These factors lead to an essential difference between the spatial structures of geomagnetic pulsations and global processes like storms and substorms. In most cases, plane wave approximation provides good agreement between modeled and measured GICs during global storm-time disturbances (Viljanen et al. 2004). On the contrary, spatial distribution of pulsation magnetic field is essentially non-uniform even for narrow-band Pc pulsations, especially in the vicinity of Alfven field line (Pilipenko et al. 1999; Menk et al. 2004; Sandhu et al. 2018), plasmapause projection (Milling et al. 2001; Kale et al. 2007) and equatorial electrojet (Fedorov et al. 1999).

In almost all the previous studies of the relationship between GIC and geomagnetic variations, it was implicitly assumed that the magnetic field is homogeneous along an electric power line (EPL). The role of a geomagnetic variation spatial scale has never been thoroughly examined, although the importance of this effect has been postulated (e.g., Boteler and Pirjola 2017; Yagova et al. 2018).

Recently, a correlation between GIC and geomagnetic spectral amplitudes depending on pulsation spatial scale and polarization was studied by Sakharov et al. (2021) for the conductivity distributions corresponding to GIC to magnetic field spectral amplitude ratio with a power-law dependence on frequency:

$$\begin{aligned} J \propto f^{\alpha }B_C, \end{aligned}$$
(1)

where J and \(B_C\) are the spectral amplitudes of pulsations of the GIC and geomagnetic field component (\(C=X,Y\)). It was shown, than for the “Northern Transit” EPL prolongated approximately along the meridian the inter-relation between GIC and geomagnetic pulsations is closer for \(B_Y\) component than for \(B_X\) one and for the large-scale pulsations than for small-scale ones. This result shows an importance of spatial scale of geomagnetic pulsation in GIC generation at auroral latitudes. The present study is aimed at detailed analysis of pulsations efficiency in GIC generation and coherence between geomagnetic and GIC pulsations depending on spatial scale of the geomagnetic pulsations.

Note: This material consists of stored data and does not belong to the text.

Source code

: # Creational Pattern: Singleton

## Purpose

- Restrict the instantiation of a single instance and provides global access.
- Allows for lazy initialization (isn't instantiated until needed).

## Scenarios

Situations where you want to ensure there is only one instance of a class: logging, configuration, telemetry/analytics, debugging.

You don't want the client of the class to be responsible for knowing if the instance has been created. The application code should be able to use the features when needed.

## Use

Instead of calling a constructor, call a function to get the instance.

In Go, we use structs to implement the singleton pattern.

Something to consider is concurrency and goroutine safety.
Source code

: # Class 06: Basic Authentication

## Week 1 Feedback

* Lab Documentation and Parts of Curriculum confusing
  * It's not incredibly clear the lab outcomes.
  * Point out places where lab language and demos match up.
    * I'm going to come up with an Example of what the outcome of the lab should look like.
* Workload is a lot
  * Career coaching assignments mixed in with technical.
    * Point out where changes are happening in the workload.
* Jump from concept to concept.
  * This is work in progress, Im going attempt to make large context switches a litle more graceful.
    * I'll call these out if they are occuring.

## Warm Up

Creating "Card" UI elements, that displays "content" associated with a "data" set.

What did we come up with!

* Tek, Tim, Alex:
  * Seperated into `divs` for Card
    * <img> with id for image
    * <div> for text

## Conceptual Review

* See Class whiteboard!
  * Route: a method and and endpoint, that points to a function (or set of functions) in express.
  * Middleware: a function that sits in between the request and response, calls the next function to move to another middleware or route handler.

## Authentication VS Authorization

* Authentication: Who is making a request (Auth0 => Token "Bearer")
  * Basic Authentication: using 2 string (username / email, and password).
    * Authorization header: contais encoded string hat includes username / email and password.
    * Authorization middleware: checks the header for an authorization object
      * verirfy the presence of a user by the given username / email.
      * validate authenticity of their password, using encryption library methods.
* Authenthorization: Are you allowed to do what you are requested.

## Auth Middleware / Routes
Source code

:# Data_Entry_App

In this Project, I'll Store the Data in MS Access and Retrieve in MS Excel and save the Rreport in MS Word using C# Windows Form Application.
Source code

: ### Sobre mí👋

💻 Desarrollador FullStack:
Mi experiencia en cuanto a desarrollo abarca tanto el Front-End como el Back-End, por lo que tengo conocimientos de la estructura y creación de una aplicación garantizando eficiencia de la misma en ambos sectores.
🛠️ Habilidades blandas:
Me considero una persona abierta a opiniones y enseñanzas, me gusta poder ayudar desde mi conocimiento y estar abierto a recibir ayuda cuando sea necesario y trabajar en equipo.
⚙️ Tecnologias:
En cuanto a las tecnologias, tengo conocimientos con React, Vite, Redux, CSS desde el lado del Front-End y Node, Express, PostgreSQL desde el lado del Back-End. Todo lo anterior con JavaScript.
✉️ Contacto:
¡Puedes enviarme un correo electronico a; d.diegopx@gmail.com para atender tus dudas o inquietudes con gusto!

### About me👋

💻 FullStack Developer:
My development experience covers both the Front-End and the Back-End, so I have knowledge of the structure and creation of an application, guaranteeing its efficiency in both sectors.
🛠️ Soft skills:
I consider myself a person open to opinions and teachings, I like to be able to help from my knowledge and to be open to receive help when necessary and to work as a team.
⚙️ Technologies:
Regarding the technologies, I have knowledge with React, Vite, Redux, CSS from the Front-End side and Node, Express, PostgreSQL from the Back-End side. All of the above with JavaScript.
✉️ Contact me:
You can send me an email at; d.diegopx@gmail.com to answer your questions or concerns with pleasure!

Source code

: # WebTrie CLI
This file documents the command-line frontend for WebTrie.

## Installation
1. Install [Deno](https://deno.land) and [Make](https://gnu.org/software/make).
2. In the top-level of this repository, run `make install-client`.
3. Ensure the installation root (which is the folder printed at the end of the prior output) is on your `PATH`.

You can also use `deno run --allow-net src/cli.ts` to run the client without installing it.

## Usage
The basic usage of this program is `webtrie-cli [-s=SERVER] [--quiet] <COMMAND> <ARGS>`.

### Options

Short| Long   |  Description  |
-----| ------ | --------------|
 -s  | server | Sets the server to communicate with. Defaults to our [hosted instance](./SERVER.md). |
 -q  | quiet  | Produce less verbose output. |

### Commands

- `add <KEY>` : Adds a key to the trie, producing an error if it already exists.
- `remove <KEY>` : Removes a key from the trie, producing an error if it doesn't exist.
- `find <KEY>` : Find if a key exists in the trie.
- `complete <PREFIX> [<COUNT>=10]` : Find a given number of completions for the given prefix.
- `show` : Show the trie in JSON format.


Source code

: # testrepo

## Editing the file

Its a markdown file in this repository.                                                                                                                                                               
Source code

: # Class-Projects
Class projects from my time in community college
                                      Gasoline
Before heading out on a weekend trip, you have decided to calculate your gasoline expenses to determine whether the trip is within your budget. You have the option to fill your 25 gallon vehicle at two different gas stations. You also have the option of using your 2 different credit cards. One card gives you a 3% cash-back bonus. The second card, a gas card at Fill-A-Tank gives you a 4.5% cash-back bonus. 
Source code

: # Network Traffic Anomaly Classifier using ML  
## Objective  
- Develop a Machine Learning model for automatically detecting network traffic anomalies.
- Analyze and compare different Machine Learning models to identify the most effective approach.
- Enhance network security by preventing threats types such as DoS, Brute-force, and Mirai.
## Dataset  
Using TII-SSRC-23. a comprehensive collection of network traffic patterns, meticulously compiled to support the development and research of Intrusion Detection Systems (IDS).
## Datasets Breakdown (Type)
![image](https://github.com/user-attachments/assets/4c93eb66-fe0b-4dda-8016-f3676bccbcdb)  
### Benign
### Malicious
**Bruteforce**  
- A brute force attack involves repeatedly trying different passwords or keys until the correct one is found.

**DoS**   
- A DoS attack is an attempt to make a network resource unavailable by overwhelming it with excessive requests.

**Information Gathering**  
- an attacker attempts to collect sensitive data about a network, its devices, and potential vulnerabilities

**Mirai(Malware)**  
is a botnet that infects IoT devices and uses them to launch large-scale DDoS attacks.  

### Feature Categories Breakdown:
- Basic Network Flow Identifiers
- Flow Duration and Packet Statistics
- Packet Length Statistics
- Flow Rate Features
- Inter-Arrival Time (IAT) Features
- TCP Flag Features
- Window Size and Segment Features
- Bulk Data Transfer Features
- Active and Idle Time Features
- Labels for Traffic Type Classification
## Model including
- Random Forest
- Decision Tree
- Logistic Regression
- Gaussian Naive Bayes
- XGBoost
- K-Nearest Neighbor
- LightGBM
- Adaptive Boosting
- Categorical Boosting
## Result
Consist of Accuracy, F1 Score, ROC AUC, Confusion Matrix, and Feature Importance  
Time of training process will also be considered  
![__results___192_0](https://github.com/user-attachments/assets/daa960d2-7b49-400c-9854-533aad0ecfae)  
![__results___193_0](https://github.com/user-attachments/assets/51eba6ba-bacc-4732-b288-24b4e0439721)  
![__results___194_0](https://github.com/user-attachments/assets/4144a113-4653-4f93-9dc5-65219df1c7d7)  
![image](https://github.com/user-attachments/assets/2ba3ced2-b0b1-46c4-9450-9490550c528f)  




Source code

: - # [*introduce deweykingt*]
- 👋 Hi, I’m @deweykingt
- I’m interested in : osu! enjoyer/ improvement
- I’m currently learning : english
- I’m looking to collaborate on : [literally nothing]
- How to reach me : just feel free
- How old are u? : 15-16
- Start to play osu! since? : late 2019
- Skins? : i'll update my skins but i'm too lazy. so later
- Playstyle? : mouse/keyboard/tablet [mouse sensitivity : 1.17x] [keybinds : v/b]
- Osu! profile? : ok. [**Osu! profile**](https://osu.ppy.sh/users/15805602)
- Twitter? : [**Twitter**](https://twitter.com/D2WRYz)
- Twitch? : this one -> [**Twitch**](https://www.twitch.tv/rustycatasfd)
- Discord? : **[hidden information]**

Data set and event analysis technique

The data of the IMAGE magnetometer network (10-s cadence) (Tanskanen 2009) are used for the analysis of geomagnetic field variations. The GIC recordings are provided by the system deployed in the “Northern Transit” EPL at the Kola Peninsula by the Polar Geophysical Institute and the Northern Energetics Research Center KSC RAS (Barannik et al. 2012; Viljanen et al. 2012). This 330 kV power line is oriented nearly along the magnetic meridian. We use the data from the terminal station Vykhodnoy (VKH) located at the corrected geomagnetic (CGM) latitude \(\Phi =65^{\circ }\). The station records a quasi-DC current in the dead-grounded neutral of a transformer with a 1-min sampling rate. We analyze the Pc5/Pi3s pulsations detected during the year of 2015.

Kevo (KEV) magnetic station, the nearest to VKH and nearly at the same geomagnetic latitude, is taken as a reference point. Sodankylä (SOD) and Kilpisjärvi (KIL) stations are used for estimates of the pulsation’s meridional and latitudinal spatial scales, respectively. Station locations are shown on the map (Fig. 1) and the station information is summarized in Table 1.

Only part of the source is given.